**INSTRUCTIONS TO FOLLOW**
Find the line below that contains "short: poe-petri". Transcribe it and every line after it exactly, adding nothing.

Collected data
--------------------------------

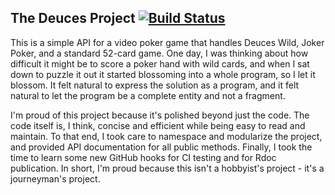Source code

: The Deuces Project [![Build Status](https://secure.travis-ci.org/marktabler/deuces.png)](http://travis-ci.org/koraktor/deuces)
------------------

This is a simple API for a video poker game that handles Deuces Wild, Joker Poker, and a standard 52-card game. One day, I was thinking about how difficult it might be to score a poker hand with wild cards, and when I sat down to puzzle it out it started blossoming into a whole program, so I let it blossom. It felt natural to express the solution as a program, and it felt natural to let the program be a complete entity and not a fragment.

I'm proud of this project because it's polished beyond just the code. The code itself is, I think, concise and efficient while being easy to read and maintain. To that end, I took care to namespace and modularize the project, and provided API documentation for all public methods. Finally, I took the time to learn some new GitHub hooks for CI testing and for Rdoc publication. In short, I'm proud because this isn't a hobbyist's project - it's a journeyman's project.
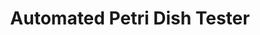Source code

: ---
layout: post
title: Automated Petri Dish Tester
external: [[github, 'http://github.com/EnigMoiD/petri-test']]
short: poe-petri

importance: 1

banner-position: .6

team: 2


header: ['We designed built an Arduino-controlled petri dish scanner and controlled it with a Node API.',"It had a simple mechanical design that made it reliable and easy to control: a Servo with a light sensor turned to face the requested petri dish, and a light underneath allowed the system to determine the opacity of the dish's contents. The Node API started as an excuse to make a frontend with HTML/CSS instead of Python, but it turned into a full-on controller when I found a package that let Node talk to serial ports."]

specs: [
[code-fork, ['Arduino C', 'JavaScript', 'Node']],
[laptop, [Arduino]],
[gear, [Hobby Servo]]
]
---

--------------------------------

**RESPONSE TO THE TASK**
short: poe-petri

importance: 1

banner-position: .6

team: 2


header: ['We designed built an Arduino-controlled petri dish scanner and controlled it with a Node API.',"It had a simple mechanical design that made it reliable and easy to control: a Servo with a light sensor turned to face the requested petri dish, and a light underneath allowed the system to determine the opacity of the dish's contents. The Node API started as an excuse to make a frontend with HTML/CSS instead of Python, but it turned into a full-on controller when I found a package that let Node talk to serial ports."]

specs: [
[code-fork, ['Arduino C', 'JavaScript', 'Node']],
[laptop, [Arduino]],
[gear, [Hobby Servo]]
]
---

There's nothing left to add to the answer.